地震学

豪州天文台で知った関東大地震 予想しても予知できず

大森 房吉(1868~1923年、地震学・地球物理学、日本)

 1923(大正12)年9月1日の正午近く、日本の地震学の権威者で東京大学の大森房吉教授は、オーストラリア・シドニーのリバービュー天文台にいた。現地で開かれる汎太平洋学術会議に出席するために日本代表団の副団長として、病気を押して訪れていたのだ。

 天文台の施設を案内され、さらに台長から「これがドイツから購入した地震計です」と促されて観測室に入ったと同時に、その地震計の針が大きくふれ出した。

 「大地震だ」。直感した大森教授は、すぐさま地震のデータから震源地を探って、まさに腰を抜かさんばかりに驚いた。

「日本の関東!」。その地震は1万数千㌔も離れた日本の東京付近で発生したのだ。後に死者10万人以上を数える関東大地震(大震災)だった。

 大森教授はオーストラリアに向かう船中、同行者らに訊かれて「日本での次の大地震はここだ」と、東京湾のあたりを地図で示していたという。しかし大森教授は、そのことを大地震の予想として世間一般に発表することには慎重だった。

 実は関東大地震の18年ほど前に、同じ大学研究室の助教授が「大地震が今後50年以内に起きて、東京は大打撃を受ける。死者は10~20万人にのぼる」との予想を基に防災対策を訴える論文を雑誌に発表した。それが新聞でセンセーショナルに扱われたことから、世間が大騒ぎとなったことがある。

 これに対して大森教授は震災対策の必要性については理解を示しつつも、新聞や講演会で「大地震の発生に根拠なし」と助教授を激しく非難し、騒動を静めるのに努めたのだ。

 実際に関東大地震が起きて、結果的に助教授の「予想」は的中したが、しかし、それが地震を「予知」したことにはならない。「いつ、どこで、どれほどの地震が起きるのか」の3要素がそろって初めて科学的な「予知」になるからだ。

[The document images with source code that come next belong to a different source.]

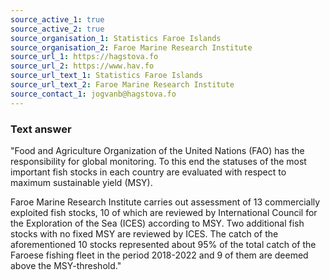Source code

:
 ```yaml
---
source_active_1: true
source_active_2: true
source_organisation_1: Statistics Faroe Islands
source_organisation_2: Faroe Marine Research Institute
source_url_1: https://hagstova.fo
source_url_2: https://www.hav.fo
source_url_text_1: Statistics Faroe Islands
source_url_text_2: Faroe Marine Research Institute
source_contact_1: jogvanb@hagstova.fo
---
```

### Text answer  

"Food and Agriculture Organization of the United Nations (FAO) has the responsibility for global monitoring. To this end the statuses of the most important fish stocks in each country are evaluated with respect to maximum sustainable yield (MSY).

Faroe Marine Research Institute carries out assessment of 13 commercially exploited fish stocks, 10 of which are reviewed by International Council for the Exploration of the Sea (ICES) according to MSY. Two additional fish stocks with no fixed MSY are reviewed by ICES. The catch of the aforementioned 10 stocks represented about 95% of the total catch of the Faroese fishing fleet in the period 2018-2022 and 9 of them are deemed above the MSY-threshold."
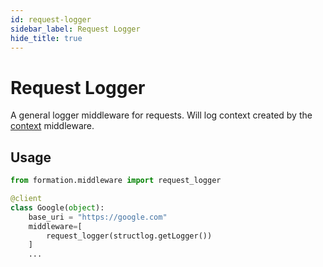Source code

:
 ```yaml
---
id: request-logger
sidebar_label: Request Logger
hide_title: true
---
```

# Request Logger

A general logger middleware for requests. Will log context created by the [context](context.md) middleware.

## Usage

```py
from formation.middleware import request_logger

@client
class Google(object):
    base_uri = "https://google.com"
    middleware=[
        request_logger(structlog.getLogger())
    ]
    ...
```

 大森教授は関東大地震の発生後すぐに帰国の途についたが、脳腫瘍の病状が悪化して帰国後は直ちに入院し1カ月後に死去した。

 大森教授は連続記録可能な高感度の「水平振り子式地震計」を開発し、1899年には地震の初期微動の継続時間から震源までの距離を求める「大森公式」を考案した。業績は地震学への貢献だけではない。1910年の北海道・有珠山の噴火の際には、試作した地震計を町に設置して世界で初めて「火山性微動」を記録し、火山学に新しい知見をもたらした。さらに、地震予知に比べて「大噴火の予知はひどく困難な問題ではない」として、噴火予知のための火山観測所の設置も提言した。